As you can tell, I love a good argument

"What I said is that someone who reads 'inspired by' and thinks 'faithful interpretation' doesn't understand the terms. I did not say that I trust people to know the difference. In other words, I don't care if they do or not. The movie is clearly labeled as not being the Illiad. If people don't understand the labels, there is no damage done to Homer's work."

Good lord, man. So what people think of a work has no effect, good or bad, on the work? Are you joking? Does it make the Iliad itself any less (or any more)? Of course not. But for a work of art, especially one as old (and in some ways as alien) as Homer's epics to survive, they must be remembered. Every person who misinterprets that "inspired by" obfuscates the Iliad that much more. And, furthermore, while they may not think "faithful interpretation", they are pretty unlikely to guess that, for example, Paris is the biggest villain of the piece, or that Helen goes to Troy against her will, or that Priam isn't an idiot for trusting in Apollo. Among enormous amounts of others. These are not small things. Hector not taking Achilles' golden armor from Patroclus' corpse (thus further enraging Achilles) is a minor, believeable, even laudable change; back then that was just what you did, and doesn't make Hector any less of a hero. But how do you tell a contemporary film audience that? Given that they were presenting Hector in the most favorable light (and in both versions, Hector is easily the most sympathetic character), having Hector take the armor would have seemed ghoulish to our sensibilities.
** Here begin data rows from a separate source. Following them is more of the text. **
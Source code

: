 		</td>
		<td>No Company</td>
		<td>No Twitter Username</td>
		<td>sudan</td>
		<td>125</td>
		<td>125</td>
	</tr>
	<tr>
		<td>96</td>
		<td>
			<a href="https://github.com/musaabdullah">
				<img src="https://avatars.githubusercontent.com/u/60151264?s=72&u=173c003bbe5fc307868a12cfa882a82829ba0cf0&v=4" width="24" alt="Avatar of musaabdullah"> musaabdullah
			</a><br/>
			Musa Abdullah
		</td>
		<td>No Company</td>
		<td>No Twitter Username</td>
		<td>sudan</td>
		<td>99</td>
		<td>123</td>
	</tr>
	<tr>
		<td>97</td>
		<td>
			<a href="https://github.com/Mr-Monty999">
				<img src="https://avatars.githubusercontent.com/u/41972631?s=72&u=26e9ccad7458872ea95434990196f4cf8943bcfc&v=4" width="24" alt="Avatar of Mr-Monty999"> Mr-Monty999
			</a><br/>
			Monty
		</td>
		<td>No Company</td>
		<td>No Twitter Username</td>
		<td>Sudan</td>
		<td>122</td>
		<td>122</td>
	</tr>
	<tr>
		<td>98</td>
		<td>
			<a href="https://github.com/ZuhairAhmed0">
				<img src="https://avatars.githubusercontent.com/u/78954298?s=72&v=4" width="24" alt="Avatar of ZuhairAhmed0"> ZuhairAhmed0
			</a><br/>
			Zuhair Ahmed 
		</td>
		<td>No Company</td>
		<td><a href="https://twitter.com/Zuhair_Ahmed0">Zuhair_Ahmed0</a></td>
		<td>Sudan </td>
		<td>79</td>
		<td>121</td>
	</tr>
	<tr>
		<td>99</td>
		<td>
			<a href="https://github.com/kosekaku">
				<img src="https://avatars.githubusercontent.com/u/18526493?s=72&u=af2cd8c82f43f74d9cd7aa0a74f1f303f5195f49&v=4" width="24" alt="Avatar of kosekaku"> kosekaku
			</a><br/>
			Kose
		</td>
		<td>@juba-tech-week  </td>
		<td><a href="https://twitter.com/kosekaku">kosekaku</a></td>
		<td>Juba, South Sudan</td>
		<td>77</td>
That's updating the myth in the way Christa was talking about.

So change it. Fine! You're preserving the spirit of the piece. Turning Paris into a hero distorts the spirit of the work so severely you can't really say it's the same thing. And I don't think a mere "inspired by" credit will clue people in to that. That's giving people a grossly misinformed idea of what was going on.

Plus, I will be very surprised if (assuming we both live to a ripe old age) this film is not used as a teaching aid, some time, some where during our lifetimes. I've seen similarly inaccurate films used (and not as guides to errors). That's not doing damage?
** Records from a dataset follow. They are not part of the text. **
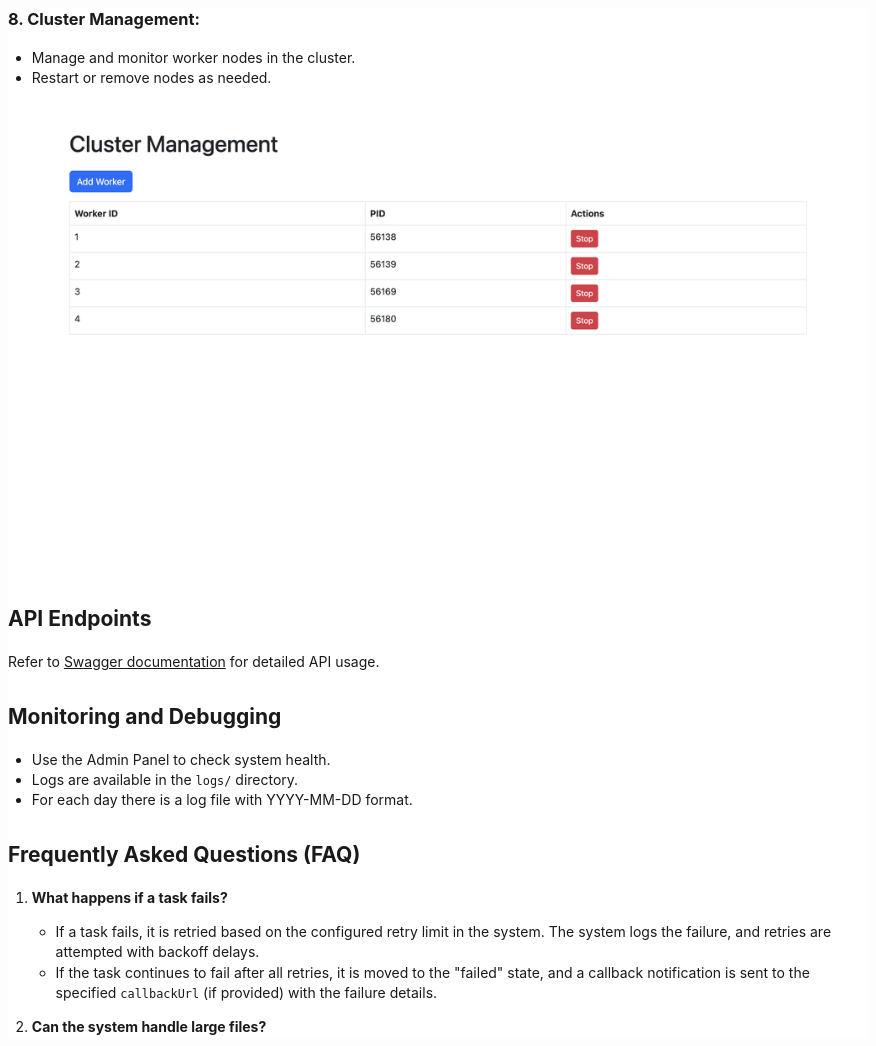 ### 8. **Cluster Management**:

- Manage and monitor worker nodes in the cluster.
- Restart or remove nodes as needed.

![Cluster Management Screenshot](./docs/images/cluster-management.png)

## API Endpoints

Refer to [Swagger documentation](https://comparison.api.climatechange.gay/api-docs/) for detailed API usage.

## Monitoring and Debugging

- Use the Admin Panel to check system health.
- Logs are available in the `logs/` directory.
- For each day there is a log file with YYYY-MM-DD format.

## Frequently Asked Questions (FAQ)

1. **What happens if a task fails?**

   - If a task fails, it is retried based on the configured retry limit in the system. The system logs the failure, and retries are attempted with backoff delays.
   - If the task continues to fail after all retries, it is moved to the "failed" state, and a callback notification is sent to the specified `callbackUrl` (if provided) with the failure details.

2. **Can the system handle large files?**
Remember, there are many older works (my normal reference, Spinoza, springs to mind) that are near impossible for laypeople to read today because what people thought they were about were obscured over time. If you seriously think this couldn't happen to Homer, well, great, but neither of us are likely to be around 500 years from now to debate; I'd prefer to err on the side of caution.

That said, I don't think Troy is the end of civilization, or even Homer. I do think it's a damn shame that a pretty good Hollywood popcorn movie had to obscure one of the greatest works of art we, as a species, have produced to give us our cheap thrills. Yes, I do think they could have made a good, actiony movie that preserved the spirit of the work. I'd rather watch Spiderman 2.

"For Homer's work to be damaged, Troy would have had to have made it impossible for people to understand the Illiad. Troy doesn't have the power to do that and if Ian is crediting it with that much power, I disagree."

I'm not crediting it with that much power, so we're not in disagreement there at all. But Homer's work doesn't need to be made illegible by Troy for it to be damaging. He just has to be obscured. "Making more difficult" is not as bad as "making impossible", but that doesn't suddenly make it harmless.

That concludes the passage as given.